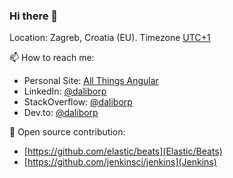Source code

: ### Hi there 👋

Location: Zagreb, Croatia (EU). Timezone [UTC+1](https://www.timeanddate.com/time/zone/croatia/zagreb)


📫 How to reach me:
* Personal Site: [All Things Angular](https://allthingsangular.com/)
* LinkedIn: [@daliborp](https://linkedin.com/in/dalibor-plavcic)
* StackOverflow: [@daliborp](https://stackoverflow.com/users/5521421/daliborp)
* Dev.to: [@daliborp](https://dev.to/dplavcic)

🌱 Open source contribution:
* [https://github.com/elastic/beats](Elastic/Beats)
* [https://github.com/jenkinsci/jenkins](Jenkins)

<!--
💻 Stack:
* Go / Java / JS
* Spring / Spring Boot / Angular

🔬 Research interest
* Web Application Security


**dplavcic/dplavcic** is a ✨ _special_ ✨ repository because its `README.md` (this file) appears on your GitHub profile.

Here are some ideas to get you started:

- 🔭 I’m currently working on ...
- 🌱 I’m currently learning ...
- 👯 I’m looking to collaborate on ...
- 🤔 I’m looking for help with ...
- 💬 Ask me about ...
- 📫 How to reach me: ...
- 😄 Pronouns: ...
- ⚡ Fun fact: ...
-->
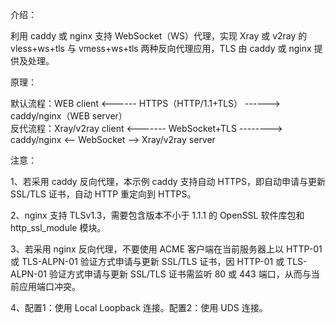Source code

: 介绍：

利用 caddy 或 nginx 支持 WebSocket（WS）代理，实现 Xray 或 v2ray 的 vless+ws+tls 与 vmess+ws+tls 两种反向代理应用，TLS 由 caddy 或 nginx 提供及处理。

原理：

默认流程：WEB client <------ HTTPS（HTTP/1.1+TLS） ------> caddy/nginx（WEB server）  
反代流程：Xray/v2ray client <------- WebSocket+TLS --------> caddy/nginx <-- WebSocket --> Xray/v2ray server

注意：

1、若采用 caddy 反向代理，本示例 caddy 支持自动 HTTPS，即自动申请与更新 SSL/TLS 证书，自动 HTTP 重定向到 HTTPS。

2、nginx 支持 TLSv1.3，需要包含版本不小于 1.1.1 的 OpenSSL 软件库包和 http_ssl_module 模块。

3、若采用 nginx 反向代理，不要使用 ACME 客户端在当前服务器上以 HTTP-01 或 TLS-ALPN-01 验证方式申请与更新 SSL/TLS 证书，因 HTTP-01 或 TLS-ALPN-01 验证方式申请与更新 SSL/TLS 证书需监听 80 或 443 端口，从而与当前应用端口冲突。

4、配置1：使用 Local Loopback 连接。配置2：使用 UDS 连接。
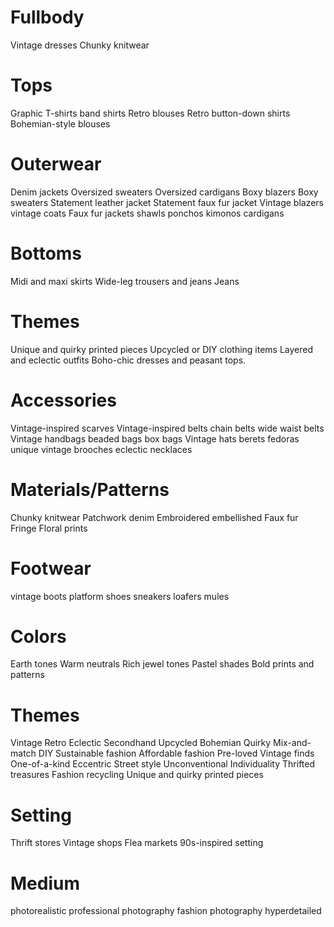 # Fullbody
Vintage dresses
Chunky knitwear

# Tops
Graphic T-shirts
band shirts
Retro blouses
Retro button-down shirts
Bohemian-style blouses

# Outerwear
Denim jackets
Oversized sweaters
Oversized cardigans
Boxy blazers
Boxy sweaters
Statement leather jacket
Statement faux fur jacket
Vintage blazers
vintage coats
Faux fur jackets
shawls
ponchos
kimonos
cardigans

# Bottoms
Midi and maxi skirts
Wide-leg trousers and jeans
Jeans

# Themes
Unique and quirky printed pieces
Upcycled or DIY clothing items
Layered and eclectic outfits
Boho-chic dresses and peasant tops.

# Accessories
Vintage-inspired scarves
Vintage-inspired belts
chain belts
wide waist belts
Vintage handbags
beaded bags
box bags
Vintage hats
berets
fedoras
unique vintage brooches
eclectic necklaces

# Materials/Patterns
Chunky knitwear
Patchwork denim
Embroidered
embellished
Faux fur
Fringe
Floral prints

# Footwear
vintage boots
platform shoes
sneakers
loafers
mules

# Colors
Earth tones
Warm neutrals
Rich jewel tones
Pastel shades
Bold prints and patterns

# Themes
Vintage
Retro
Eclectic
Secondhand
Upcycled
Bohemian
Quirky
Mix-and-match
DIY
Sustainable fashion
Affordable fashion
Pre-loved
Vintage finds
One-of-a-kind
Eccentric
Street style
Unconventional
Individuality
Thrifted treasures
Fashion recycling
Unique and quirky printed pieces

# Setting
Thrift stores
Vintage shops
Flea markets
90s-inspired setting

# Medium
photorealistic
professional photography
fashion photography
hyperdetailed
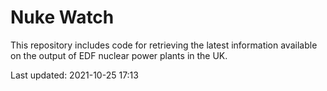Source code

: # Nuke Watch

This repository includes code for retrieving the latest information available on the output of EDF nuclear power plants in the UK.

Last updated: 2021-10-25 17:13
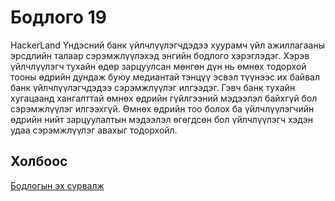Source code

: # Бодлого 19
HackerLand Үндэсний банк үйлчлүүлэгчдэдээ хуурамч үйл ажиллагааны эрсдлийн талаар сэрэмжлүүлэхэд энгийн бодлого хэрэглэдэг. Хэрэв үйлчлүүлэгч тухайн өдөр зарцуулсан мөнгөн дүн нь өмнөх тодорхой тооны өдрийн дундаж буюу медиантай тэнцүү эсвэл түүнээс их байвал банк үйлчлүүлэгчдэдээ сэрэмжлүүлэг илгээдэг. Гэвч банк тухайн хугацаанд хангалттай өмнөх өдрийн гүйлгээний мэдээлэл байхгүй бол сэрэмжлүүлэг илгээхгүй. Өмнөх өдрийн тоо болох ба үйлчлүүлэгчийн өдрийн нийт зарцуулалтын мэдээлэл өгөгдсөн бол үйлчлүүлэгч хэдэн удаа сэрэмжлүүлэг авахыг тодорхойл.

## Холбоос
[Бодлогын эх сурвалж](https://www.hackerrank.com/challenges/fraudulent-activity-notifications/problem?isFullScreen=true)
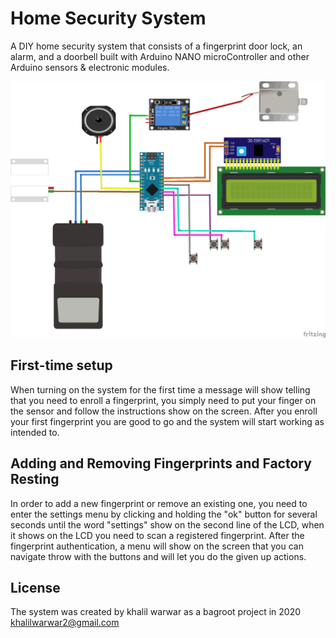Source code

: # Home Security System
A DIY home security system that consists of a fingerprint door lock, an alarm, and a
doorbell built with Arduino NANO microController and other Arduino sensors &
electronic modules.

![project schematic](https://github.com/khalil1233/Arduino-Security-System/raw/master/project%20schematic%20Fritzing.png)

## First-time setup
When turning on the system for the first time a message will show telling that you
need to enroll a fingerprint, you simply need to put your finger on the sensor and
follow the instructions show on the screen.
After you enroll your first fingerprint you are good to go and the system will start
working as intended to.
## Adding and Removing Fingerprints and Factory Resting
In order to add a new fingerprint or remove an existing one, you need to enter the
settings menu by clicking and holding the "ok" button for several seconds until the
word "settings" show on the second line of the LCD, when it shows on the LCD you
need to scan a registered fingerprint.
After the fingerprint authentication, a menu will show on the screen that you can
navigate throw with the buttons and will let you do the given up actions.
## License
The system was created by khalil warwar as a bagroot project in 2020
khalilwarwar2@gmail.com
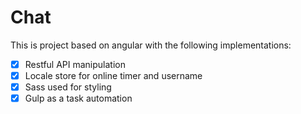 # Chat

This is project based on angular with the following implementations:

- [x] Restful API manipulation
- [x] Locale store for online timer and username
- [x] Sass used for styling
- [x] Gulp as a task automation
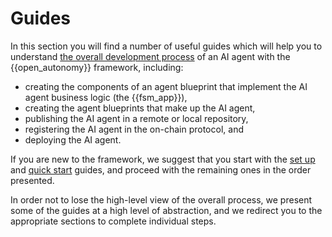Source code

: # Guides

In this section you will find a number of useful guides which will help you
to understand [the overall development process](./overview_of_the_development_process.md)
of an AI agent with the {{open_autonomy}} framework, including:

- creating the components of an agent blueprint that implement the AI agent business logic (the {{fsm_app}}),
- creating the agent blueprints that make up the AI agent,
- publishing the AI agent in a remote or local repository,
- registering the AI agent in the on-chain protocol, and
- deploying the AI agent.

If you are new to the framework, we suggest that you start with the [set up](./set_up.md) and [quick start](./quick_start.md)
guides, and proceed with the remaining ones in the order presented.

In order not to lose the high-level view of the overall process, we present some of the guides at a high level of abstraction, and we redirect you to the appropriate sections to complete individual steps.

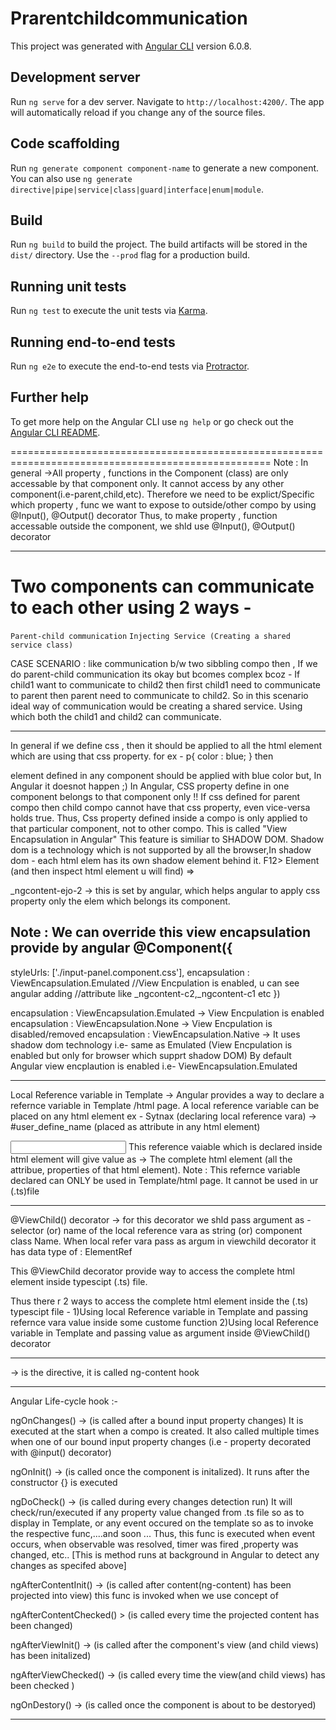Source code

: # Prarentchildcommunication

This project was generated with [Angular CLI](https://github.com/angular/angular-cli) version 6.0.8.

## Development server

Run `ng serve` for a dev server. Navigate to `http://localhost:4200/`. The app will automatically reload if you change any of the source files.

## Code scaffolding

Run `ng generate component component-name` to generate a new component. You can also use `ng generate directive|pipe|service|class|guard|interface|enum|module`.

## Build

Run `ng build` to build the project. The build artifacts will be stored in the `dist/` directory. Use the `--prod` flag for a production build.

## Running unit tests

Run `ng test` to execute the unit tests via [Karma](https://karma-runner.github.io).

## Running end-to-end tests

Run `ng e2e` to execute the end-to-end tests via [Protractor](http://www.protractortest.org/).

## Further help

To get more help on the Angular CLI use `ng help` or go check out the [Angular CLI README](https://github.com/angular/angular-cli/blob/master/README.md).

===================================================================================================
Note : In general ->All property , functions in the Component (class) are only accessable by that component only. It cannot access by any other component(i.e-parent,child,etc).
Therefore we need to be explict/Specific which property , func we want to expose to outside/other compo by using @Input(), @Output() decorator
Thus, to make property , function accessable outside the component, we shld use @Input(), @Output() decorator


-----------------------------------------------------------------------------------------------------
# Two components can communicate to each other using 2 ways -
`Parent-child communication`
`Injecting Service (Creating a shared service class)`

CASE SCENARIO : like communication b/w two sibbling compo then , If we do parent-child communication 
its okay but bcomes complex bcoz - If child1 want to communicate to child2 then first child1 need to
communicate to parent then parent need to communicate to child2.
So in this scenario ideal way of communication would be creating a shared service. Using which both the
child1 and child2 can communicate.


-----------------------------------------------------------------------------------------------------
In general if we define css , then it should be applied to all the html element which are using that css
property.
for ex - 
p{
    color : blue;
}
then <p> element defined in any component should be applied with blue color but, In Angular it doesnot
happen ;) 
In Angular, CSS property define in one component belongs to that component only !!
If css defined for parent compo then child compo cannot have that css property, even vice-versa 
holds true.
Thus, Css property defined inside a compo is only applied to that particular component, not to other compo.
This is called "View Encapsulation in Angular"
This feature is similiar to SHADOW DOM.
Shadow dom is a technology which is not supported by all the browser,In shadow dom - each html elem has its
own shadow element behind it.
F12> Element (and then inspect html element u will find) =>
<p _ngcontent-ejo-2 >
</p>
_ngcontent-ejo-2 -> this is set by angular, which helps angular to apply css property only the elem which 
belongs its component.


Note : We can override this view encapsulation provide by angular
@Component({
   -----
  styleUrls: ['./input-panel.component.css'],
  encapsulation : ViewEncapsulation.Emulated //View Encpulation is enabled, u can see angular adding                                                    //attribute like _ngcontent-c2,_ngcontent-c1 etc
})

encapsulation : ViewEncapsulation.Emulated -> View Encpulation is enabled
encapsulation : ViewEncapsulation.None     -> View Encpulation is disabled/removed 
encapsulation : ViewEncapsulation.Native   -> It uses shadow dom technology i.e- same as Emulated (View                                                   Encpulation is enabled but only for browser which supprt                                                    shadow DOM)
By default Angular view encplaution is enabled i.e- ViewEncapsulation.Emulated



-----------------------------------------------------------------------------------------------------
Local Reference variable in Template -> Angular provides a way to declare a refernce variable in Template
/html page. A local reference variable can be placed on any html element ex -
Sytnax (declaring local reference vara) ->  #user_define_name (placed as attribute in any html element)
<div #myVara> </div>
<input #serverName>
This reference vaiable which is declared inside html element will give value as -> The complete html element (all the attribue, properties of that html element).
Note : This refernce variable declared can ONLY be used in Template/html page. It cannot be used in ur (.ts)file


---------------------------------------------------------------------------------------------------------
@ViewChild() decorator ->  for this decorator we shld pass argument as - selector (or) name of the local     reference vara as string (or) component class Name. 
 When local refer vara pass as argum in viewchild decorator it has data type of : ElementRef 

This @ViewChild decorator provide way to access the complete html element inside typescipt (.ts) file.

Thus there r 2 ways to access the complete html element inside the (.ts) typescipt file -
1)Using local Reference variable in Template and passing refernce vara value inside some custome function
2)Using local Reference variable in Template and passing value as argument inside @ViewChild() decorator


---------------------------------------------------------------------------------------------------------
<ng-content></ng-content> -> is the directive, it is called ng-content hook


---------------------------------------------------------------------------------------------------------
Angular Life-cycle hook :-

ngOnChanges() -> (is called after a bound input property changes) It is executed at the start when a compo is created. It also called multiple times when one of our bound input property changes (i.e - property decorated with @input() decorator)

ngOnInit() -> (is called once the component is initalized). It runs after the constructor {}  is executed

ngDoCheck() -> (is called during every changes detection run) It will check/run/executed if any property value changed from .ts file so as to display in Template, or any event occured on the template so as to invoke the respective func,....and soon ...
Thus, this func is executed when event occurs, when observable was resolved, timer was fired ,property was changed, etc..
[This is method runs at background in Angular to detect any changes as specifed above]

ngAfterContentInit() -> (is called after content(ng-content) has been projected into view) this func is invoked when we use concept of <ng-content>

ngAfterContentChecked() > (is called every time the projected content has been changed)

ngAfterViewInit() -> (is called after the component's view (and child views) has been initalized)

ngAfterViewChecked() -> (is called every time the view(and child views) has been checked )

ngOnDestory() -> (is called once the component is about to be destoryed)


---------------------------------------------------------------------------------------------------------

▸ **Prompt**:
Look through the entries for lines containing the word "service" and return each one.

▸ **Solution to this problem**:
Run `ng generate component component-name` to generate a new component. You can also use `ng generate directive|pipe|service|class|guard|interface|enum|module`.
`Injecting Service (Creating a shared service class)`
So in this scenario ideal way of communication would be creating a shared service. Using which both the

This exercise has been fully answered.